DC native here with a ton of friends in the MPD.
He will lose in court on this and create a fuckton of confusion. He will piss of police and the FBI (whom he is assigning to night patrols). This is a waste of time, is terrible for the people of DC who live there and work there.
This is ******* wrong.
While I moved my primary residence from the DMV last year, I'm still up there most weeks for work. Some thoughts:
1. At the outset, let me just say clearly that of course there's no real "emergency" (at least in comparison to some periods of status quo over the last 35 years of my life there - watch the fantastic documentary "The Legend of Cool Disco Dan" if you want to see when things were really awful) justifying the declaration. This is just more shock and awe, with a hint of Lafayette Square redux thrown in.

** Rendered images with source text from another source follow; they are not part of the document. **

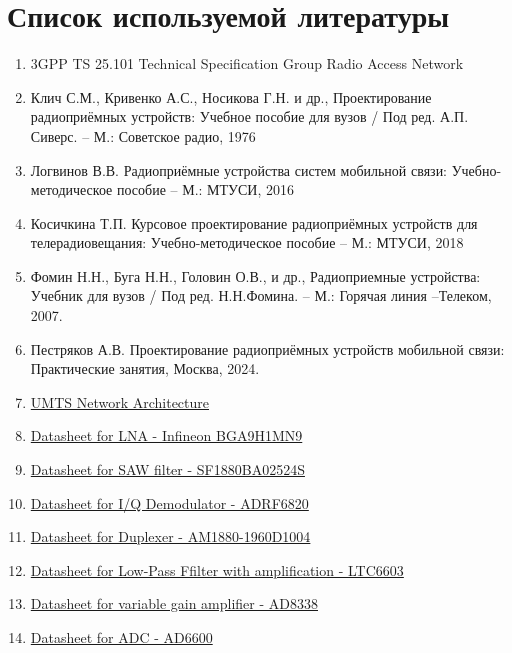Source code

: \documentclass[a4paper,12pt]{article}
\begin{document}
\section{Список используемой литературы}
\begin{enumerate}

\item 	3GPP TS 25.101 Technical Specification Group Radio Access Network
\item  Клич С.М., Кривенко А.С., Носикова Г.Н. и др., Проектирование радиоприёмных устройств: Учебное пособие для вузов / Под ред. А.П. Сиверс. –  М.: Советское радио, 1976 
\item  Логвинов В.В. Радиоприёмные устройства систем мобильной связи: Учебно-методическое пособие – М.: МТУСИ, 2016
\item  Косичкина Т.П. Курсовое проектирование радиоприёмных устройств для телерадиовещания: Учебно-методическое пособие – М.: МТУСИ, 2018
\item  Фомин Н.Н., Буга Н.Н., Головин О.В., и др., Радиоприемные устройства: Учебник для вузов / Под ред. Н.Н.Фомина. – М.: Горячая линия –Телеком, 2007.
\item  Пестряков А.В. Проектирование радиоприёмных устройств мобильной связи: Практические занятия, Москва, 2024.

\item  \href{https://en.lntwww.de/Examples_of_Communication_Systems/UMTS_Network_Architecture?utm_source=chatgpt.com}{UMTS Network Architecture}

\item  \href{https://www.alldatasheet.com/datasheet-pdf/view/1418778/INFINEON/BGA9H1MN9.html}{Datasheet for LNA - Infineon BGA9H1MN9}

\item  \href{https://www.alldatasheet.com/datasheet-pdf/view/565351/APITECH/SF1880BA02524S.html}{Datasheet for SAW filter - SF1880BA02524S}

\item  \href{https://www.alldatasheet.com/html-pdf/902731/AD/ADRF6820ACPZ-R7/70/2/ADRF6820ACPZ-R7.html}{Datasheet for I/Q Demodulator  - ADRF6820}


\item  \href{https://www.everythingrf.com/products/duplexers/anatech-electronics/690-30-am1880-1960d1004}{Datasheet for Duplexer   - AM1880-1960D1004}


\item  \href{https://www.alldatasheet.com/html-pdf/265342/LINER/LTC6603/306/2/LTC6603.html}{Datasheet for Low-Pass Ffilter with amplification - LTC6603}


\item  \href{https://www.alldatasheet.com/datasheet-pdf/view/513439/AD/AD8338.html}{Datasheet for variable gain amplifier - AD8338}

\item  \href{https://www.alldatasheet.com/datasheet-pdf/view/48122/AD/AD6600.html}{Datasheet for ADC - AD6600}



\end{enumerate}
\end{document}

2. With that said, once again, behold the power of legislative "emergency powers" grants to presidents. You can be damn sure that Steven Miller and his minions have done a westlaw search of the us code to identify every single time the word "emergency" appears, and has thought about what they can do with it. Some day, when the dust settles, that entire 'hit list' has to be examined...closely.
3. I'm not actually so sure he loses in court - the home rule act is pretty darned unqualified, the takeover authority is time limited, and if this percolates to the appellate level, most judges aren't going to (and probably shouldn't in the perfect world) take on a plausible executive action, particularly following him having notified the congressional committees per the act, which at least arguably gives congress the first bite at the apple in reviewing the executive invocation to extend the period beyond the initial 48 hours.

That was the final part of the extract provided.